Как-то незаметно перешли на личные проблемы. Попов, словно между делом, сообщил, что холост. Вероника Алексеевна о себе не рассказывала, больше о школе…
Подошел автобус.
Пустихина с нескрываемым сожалением протянула руку Павлу Игнатьевичу:
— До свидания.
Попов чуть помялся, затем спросил:
— Можно вам позвонить?
— У меня дома нет телефона.
— А в школу?
— В школу? А зачем?
— Ну, может, вместе сходим на какой-нибудь спектакль, если вы, конечно, не против?
«А что? Можно», — подумала про себя Вероника Алексеевна и, уже поднимаясь в автобус, крикнула Павлу Игнатьевичу:
— Запомните номер: 4–22–22.
Дома, в спокойной обстановке, Пустихина попыталась уяснить для себя, что же за человек этот Попов.
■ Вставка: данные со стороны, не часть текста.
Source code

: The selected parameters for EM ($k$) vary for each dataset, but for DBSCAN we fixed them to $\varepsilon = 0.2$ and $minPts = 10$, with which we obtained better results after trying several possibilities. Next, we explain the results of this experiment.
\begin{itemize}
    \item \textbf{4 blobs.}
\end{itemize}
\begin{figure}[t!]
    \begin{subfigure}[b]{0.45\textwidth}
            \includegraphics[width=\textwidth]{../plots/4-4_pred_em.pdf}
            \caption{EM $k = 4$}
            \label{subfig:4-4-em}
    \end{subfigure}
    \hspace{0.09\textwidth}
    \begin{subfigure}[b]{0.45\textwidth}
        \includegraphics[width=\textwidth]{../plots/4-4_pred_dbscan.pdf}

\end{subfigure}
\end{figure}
Ну, во-первых, явно разведен. Это уже о чем-то говорит. Не в его пользу. Правда, умен, галантен, что теперь так редко встретишь у мужчин. С виду — невзрачен… Собственно, это не главное, но все-таки…
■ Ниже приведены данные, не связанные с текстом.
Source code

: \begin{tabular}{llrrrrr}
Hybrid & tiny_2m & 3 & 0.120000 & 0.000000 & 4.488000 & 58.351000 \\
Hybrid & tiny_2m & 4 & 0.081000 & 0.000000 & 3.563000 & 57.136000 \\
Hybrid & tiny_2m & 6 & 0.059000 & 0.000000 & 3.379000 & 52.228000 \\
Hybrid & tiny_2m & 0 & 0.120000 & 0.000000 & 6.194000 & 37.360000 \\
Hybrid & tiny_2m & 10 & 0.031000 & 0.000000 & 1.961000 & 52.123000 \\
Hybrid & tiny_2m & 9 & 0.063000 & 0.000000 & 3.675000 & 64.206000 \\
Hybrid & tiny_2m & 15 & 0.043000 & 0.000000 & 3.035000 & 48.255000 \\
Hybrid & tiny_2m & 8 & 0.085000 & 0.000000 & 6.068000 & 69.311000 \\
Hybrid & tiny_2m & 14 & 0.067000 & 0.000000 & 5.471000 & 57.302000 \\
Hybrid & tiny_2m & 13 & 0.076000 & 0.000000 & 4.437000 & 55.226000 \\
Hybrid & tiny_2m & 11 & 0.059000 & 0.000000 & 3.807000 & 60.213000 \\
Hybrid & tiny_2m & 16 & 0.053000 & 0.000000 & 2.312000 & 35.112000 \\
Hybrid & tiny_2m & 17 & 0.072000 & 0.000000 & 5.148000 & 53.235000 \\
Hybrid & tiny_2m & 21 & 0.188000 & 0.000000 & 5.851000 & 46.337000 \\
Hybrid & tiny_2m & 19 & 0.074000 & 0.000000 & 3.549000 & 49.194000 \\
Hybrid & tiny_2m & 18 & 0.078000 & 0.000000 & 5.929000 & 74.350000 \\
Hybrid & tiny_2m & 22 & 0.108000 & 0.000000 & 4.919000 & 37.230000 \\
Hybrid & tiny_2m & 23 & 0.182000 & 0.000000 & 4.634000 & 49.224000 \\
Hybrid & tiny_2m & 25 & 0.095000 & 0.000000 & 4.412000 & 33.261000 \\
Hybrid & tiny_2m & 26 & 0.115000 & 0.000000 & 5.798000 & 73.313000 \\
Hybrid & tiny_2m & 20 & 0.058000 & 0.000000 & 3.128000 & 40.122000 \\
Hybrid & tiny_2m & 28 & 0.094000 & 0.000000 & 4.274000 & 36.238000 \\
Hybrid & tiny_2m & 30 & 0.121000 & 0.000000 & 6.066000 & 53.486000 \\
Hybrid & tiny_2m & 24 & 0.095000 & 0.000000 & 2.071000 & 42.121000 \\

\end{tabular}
Так что будем продолжать знакомство?
Начнем новую жизнь? Может, влюбимся?
И тут Вероника Алексеевна рассмеялась: сначала тихо, потом все громче и громче.
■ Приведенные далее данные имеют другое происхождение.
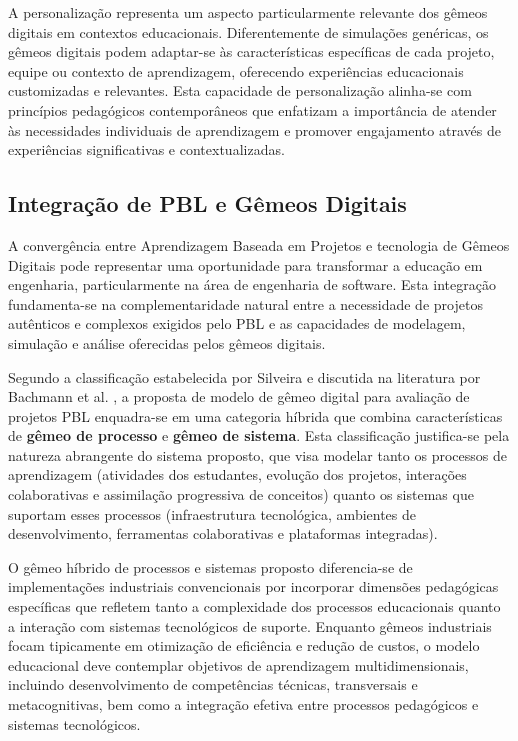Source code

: \documentclass[12pt, a4paper, oneside, brazilian]{abntex2}
\begin{document}
A personalização representa um aspecto particularmente relevante dos gêmeos digitais em contextos educacionais. Diferentemente de simulações genéricas, os gêmeos digitais podem adaptar-se às características específicas de cada projeto, equipe ou contexto de aprendizagem, oferecendo experiências educacionais customizadas e relevantes. Esta capacidade de personalização alinha-se com princípios pedagógicos contemporâneos que enfatizam a importância de atender às necessidades individuais de aprendizagem e promover engajamento através de experiências significativas e contextualizadas.

\subsection{Integração de PBL e Gêmeos Digitais}

A convergência entre Aprendizagem Baseada em Projetos e tecnologia de Gêmeos Digitais pode representar uma oportunidade para transformar a educação em engenharia, particularmente na área de engenharia de software. Esta integração fundamenta-se na complementaridade natural entre a necessidade de projetos autênticos e complexos exigidos pelo PBL e as capacidades de modelagem, simulação e análise oferecidas pelos gêmeos digitais.

Segundo a classificação estabelecida por Silveira \cite{silveira2024panorama} e discutida na literatura por Bachmann et al. \cite{bachmann2023}, a proposta de modelo de gêmeo digital para avaliação de projetos PBL enquadra-se em uma categoria híbrida que combina características de \textbf{gêmeo de processo} e \textbf{gêmeo de sistema}. Esta classificação justifica-se pela natureza abrangente do sistema proposto, que visa modelar tanto os processos de aprendizagem (atividades dos estudantes, evolução dos projetos, interações colaborativas e assimilação progressiva de conceitos) quanto os sistemas que suportam esses processos (infraestrutura tecnológica, ambientes de desenvolvimento, ferramentas colaborativas e plataformas integradas).

O gêmeo híbrido de processos e sistemas proposto diferencia-se de implementações industriais convencionais por incorporar dimensões pedagógicas específicas que refletem tanto a complexidade dos processos educacionais quanto a interação com sistemas tecnológicos de suporte. Enquanto gêmeos industriais focam tipicamente em otimização de eficiência e redução de custos, o modelo educacional deve contemplar objetivos de aprendizagem multidimensionais, incluindo desenvolvimento de competências técnicas, transversais e metacognitivas, bem como a integração efetiva entre processos pedagógicos e sistemas tecnológicos.
\end{document}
Она никак, ну никак не могла представить себя влюбленной…
Вдоволь насмеявшись, Пустихина выпила стакан горячего кипяченого молока и легла спать.
Зима была теплой и прошла как-то незаметно. В марте в школе случилось из ряда вон выходящее происшествие: один из учеников оказался замешанным в квартирных кражах.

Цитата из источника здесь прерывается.